What Sort of People See Fairies?

Belief in fairies, in one form or another, is found all over the world, but is strongest among primitive peoples. It is presumably as old as mankind itself, and in Christian communities is one of the surviving relics of paganism.
     That was a passage I remember well from the 1144-page tome pretentiously entitled, The Great Encyclopædia of Universal Knowledge, apparently published in 1938, and the constant literary companion of my boyhood. Indeed several of the front and rear pages have been seriously damaged by the caresses of my childish fingers.

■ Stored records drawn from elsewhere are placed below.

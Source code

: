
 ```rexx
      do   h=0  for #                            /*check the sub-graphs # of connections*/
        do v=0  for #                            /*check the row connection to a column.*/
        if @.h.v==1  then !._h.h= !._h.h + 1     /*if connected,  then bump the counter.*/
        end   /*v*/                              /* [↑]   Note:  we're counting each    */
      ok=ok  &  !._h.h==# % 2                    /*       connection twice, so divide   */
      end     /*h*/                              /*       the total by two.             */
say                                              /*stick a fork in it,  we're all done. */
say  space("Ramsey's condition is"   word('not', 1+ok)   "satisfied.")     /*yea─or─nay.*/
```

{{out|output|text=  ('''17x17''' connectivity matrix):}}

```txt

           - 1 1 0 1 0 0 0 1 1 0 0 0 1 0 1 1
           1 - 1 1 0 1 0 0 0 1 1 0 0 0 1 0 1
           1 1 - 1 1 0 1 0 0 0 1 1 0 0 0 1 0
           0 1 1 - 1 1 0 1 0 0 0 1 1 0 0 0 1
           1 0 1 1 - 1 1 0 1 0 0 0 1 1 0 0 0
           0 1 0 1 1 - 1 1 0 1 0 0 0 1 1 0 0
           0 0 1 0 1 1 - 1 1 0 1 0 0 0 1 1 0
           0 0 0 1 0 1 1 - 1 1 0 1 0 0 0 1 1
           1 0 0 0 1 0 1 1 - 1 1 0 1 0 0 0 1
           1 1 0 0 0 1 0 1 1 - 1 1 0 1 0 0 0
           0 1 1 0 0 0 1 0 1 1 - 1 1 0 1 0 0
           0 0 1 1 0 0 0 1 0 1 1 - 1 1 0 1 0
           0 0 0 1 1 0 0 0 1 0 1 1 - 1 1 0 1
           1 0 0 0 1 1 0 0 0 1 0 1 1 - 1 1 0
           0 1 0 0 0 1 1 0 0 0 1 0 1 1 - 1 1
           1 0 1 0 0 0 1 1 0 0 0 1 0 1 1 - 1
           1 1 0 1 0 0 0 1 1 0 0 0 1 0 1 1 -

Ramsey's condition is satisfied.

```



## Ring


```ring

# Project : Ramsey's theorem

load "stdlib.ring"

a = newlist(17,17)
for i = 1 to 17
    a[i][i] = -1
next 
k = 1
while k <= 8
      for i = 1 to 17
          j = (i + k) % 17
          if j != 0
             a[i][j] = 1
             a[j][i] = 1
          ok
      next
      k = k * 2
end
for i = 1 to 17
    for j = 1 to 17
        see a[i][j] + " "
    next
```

     I was only a little boy at the time. That was the first time I had heard that there were people who genuinely believed in fairies. As I grew older, I discovered that a detailed and complex mythology exists regarding fairies, and that during both the nineteenth and twentieth centuries folklorists recorded people who not only believed in fairies, but claimed to have seen them. Of course, it is assumed that they were making it up. Just the same, the folklorist Katherine Briggs included in her 1967 book, The Fairies in Tradition and Literature a chapter 16 entitled, "Fairy encounters and odd experiences". Interestingly, some of them were by people who did not share the tradition and did not expect it. Then there was Fairies, real encounters with little people (1997), in which Janet Bord culled the literature for exactly that. In this blog I myself have published two posts of such odd encounters from different parts of the world. (See here and here.) And at the back of all this, there were rumours of a mysterious organisation called the Fairy Investigation Society, which I could never discover for itself. Well, at last it has made its appearance. I am, of course, referring to Seeing Fairies by Marjorie T. Johnson (Anomalist Books, 2014)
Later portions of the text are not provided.